* **WORK TO COMPLETE**
Would you count the lines below that contain the string "Anders" and reply with that number only?

Dataset entries:
/---

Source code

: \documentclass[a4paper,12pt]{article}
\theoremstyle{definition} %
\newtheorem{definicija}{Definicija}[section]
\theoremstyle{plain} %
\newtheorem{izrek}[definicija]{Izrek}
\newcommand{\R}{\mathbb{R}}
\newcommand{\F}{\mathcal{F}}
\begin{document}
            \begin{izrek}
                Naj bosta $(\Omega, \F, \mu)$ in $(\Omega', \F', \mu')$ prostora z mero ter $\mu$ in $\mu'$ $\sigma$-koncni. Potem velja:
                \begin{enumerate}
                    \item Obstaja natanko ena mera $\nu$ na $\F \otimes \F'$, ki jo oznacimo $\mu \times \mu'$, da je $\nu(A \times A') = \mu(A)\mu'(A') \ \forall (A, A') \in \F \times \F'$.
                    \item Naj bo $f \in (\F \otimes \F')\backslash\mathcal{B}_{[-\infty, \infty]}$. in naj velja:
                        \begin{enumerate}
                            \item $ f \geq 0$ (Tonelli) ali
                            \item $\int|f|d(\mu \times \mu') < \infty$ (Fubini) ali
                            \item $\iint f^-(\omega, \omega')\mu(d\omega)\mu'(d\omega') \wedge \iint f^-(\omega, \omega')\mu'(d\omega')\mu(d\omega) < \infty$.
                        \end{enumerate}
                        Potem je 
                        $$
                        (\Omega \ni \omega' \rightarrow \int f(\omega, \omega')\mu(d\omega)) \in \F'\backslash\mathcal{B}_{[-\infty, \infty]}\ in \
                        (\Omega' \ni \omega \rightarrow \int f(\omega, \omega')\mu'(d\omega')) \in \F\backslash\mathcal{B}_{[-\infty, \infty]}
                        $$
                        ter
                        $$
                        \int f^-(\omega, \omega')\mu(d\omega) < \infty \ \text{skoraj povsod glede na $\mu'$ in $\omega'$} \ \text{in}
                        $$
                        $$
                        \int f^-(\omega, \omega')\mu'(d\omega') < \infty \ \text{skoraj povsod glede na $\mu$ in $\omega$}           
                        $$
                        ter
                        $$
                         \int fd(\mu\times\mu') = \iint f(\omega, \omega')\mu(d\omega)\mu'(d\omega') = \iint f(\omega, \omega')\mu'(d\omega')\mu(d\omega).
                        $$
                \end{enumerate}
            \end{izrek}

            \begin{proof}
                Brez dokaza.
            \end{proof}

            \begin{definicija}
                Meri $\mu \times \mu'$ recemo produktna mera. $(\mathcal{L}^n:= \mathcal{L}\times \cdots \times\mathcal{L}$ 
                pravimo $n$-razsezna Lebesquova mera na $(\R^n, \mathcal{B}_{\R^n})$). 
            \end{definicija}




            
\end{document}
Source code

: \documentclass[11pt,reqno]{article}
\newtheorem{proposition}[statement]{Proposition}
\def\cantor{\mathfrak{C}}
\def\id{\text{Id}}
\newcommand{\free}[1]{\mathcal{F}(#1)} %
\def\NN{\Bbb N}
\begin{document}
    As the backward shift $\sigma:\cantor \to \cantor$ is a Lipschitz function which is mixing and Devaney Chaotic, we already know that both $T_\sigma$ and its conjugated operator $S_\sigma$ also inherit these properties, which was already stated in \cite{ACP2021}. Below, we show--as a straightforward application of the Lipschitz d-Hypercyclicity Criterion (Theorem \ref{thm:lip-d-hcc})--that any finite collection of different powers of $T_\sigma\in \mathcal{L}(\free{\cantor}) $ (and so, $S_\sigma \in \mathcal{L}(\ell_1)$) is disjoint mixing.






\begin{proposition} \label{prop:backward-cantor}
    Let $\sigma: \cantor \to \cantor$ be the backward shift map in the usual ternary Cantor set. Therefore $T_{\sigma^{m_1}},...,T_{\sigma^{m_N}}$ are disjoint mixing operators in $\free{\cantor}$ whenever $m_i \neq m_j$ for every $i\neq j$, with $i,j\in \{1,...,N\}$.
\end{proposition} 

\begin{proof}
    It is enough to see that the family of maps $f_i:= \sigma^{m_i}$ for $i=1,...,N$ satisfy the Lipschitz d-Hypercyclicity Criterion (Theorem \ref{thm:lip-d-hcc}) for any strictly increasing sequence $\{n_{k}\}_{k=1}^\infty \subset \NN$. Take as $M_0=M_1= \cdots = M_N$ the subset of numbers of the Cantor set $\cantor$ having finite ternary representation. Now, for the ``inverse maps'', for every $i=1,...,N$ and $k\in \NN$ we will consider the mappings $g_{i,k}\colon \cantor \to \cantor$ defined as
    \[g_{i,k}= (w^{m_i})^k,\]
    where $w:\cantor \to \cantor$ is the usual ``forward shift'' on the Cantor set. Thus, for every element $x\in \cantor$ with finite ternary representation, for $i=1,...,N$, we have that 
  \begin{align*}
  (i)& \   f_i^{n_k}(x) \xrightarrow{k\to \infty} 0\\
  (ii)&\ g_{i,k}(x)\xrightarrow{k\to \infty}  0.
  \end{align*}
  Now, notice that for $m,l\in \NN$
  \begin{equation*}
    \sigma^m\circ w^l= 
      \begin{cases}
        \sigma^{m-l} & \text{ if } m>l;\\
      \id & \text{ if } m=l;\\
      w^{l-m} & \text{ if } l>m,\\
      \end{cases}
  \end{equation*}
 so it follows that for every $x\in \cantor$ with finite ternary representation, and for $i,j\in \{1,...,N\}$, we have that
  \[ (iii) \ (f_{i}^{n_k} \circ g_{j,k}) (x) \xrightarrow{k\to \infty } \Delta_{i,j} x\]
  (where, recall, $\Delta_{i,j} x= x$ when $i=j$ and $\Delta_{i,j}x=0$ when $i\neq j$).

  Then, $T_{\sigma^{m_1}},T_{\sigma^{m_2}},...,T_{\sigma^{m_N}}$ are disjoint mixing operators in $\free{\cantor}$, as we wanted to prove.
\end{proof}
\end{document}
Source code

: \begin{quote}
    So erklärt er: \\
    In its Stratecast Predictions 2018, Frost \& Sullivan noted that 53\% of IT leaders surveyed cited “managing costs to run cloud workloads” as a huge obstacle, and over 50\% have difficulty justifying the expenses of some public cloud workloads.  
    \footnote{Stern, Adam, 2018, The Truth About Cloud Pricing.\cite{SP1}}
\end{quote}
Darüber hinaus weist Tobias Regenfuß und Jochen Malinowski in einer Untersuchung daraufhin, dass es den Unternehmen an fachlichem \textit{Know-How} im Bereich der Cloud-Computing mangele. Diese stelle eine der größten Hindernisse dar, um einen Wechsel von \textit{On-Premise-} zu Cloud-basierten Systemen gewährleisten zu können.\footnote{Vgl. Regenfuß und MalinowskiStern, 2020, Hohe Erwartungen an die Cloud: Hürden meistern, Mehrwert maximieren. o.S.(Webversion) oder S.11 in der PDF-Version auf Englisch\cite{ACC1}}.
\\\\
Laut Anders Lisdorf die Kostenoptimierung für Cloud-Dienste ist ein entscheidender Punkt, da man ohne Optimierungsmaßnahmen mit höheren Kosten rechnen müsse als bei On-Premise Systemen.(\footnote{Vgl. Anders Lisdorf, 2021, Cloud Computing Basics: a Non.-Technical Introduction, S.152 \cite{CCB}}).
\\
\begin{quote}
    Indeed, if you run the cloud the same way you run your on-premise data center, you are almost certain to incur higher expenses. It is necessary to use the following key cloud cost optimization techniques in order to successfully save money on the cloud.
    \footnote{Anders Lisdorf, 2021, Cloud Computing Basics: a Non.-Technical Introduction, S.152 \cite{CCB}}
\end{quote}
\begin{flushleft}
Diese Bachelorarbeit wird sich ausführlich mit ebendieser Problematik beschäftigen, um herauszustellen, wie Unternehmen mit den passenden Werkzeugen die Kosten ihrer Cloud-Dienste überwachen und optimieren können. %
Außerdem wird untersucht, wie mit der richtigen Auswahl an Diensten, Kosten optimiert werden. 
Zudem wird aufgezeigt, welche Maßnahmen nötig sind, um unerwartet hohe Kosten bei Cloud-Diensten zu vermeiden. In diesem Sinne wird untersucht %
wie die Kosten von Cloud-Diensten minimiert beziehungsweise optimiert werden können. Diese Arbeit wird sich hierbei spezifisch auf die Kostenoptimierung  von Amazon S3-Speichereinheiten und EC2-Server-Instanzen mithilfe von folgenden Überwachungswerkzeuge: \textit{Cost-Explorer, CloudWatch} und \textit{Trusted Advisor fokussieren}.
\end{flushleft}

\---

* **TASK RESPONSE**
2